» **TASK DIRECTIONS**:
No line before the one containing "Committee; and" should appear; that line and all lines after it, through the end of the data, are to be set down exactly.

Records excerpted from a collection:

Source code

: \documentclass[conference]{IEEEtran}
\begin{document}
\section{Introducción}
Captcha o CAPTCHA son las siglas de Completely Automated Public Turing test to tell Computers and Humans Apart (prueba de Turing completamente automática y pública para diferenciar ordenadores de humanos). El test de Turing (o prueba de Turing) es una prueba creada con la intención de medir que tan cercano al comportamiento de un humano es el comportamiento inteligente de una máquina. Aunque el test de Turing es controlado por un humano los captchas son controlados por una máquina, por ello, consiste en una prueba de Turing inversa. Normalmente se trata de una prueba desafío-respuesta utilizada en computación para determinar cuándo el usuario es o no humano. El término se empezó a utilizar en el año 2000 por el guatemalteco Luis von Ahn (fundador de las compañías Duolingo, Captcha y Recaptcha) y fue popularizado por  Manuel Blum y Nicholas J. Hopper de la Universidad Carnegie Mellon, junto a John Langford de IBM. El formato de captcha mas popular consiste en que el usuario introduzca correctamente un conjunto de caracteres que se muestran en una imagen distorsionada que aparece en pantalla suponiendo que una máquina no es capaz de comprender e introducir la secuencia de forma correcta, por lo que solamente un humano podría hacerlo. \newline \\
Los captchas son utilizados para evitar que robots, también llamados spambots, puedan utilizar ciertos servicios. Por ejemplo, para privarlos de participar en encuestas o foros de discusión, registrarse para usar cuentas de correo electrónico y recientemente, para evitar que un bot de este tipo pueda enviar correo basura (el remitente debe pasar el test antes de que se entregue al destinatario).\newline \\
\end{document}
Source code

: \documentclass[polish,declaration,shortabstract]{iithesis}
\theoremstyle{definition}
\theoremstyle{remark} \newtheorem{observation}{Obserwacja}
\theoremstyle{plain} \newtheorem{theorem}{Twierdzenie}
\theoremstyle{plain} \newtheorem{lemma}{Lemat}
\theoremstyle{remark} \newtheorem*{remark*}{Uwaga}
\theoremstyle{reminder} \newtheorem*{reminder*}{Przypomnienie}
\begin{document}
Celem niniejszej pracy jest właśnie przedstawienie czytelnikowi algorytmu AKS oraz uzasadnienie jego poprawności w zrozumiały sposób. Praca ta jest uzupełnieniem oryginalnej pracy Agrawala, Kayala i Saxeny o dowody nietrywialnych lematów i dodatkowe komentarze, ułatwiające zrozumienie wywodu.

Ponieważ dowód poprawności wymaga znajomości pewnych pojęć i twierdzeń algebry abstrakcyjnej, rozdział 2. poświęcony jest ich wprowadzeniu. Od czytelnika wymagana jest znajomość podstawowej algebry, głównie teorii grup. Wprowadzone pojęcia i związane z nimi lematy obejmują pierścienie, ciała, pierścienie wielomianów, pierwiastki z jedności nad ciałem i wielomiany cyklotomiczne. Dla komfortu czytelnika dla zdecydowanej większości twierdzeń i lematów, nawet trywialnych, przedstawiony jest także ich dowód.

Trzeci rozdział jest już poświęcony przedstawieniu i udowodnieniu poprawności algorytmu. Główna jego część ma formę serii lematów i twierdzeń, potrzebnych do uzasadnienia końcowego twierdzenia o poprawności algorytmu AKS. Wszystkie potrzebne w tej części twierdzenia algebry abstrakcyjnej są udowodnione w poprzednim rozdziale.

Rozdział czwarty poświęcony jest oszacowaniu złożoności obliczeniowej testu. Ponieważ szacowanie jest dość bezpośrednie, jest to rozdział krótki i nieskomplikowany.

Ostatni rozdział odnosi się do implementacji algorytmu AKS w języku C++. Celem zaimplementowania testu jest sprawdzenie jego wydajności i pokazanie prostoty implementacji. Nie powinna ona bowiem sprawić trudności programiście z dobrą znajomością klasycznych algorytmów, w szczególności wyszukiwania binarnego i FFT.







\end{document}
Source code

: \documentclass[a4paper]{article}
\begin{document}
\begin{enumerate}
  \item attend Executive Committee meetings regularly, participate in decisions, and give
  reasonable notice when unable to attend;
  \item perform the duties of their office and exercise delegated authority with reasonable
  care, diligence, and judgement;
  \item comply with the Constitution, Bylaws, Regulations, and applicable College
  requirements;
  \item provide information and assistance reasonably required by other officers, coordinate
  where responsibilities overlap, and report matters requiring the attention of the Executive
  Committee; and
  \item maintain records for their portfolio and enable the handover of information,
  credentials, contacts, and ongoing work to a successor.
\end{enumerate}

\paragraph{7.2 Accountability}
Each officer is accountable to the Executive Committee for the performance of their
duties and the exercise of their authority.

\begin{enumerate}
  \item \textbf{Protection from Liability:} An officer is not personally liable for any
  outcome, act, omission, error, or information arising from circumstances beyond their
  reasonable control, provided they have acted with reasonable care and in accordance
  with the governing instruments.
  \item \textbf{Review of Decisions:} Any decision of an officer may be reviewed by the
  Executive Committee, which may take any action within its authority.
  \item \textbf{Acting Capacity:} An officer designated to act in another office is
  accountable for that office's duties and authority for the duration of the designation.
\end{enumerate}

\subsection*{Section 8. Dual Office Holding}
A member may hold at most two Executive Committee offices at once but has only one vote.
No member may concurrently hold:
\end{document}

» **EXERCISE OUTPUT**:
  Committee; and
  \item maintain records for their portfolio and enable the handover of information,
  credentials, contacts, and ongoing work to a successor.
\end{enumerate}

\paragraph{7.2 Accountability}
Each officer is accountable to the Executive Committee for the performance of their
duties and the exercise of their authority.

\begin{enumerate}
  \item \textbf{Protection from Liability:} An officer is not personally liable for any
  outcome, act, omission, error, or information arising from circumstances beyond their
  reasonable control, provided they have acted with reasonable care and in accordance
  with the governing instruments.
  \item \textbf{Review of Decisions:} Any decision of an officer may be reviewed by the
  Executive Committee, which may take any action within its authority.
  \item \textbf{Acting Capacity:} An officer designated to act in another office is
  accountable for that office's duties and authority for the duration of the designation.
\end{enumerate}

\subsection*{Section 8. Dual Office Holding}
A member may hold at most two Executive Committee offices at once but has only one vote.
No member may concurrently hold:
\end{document}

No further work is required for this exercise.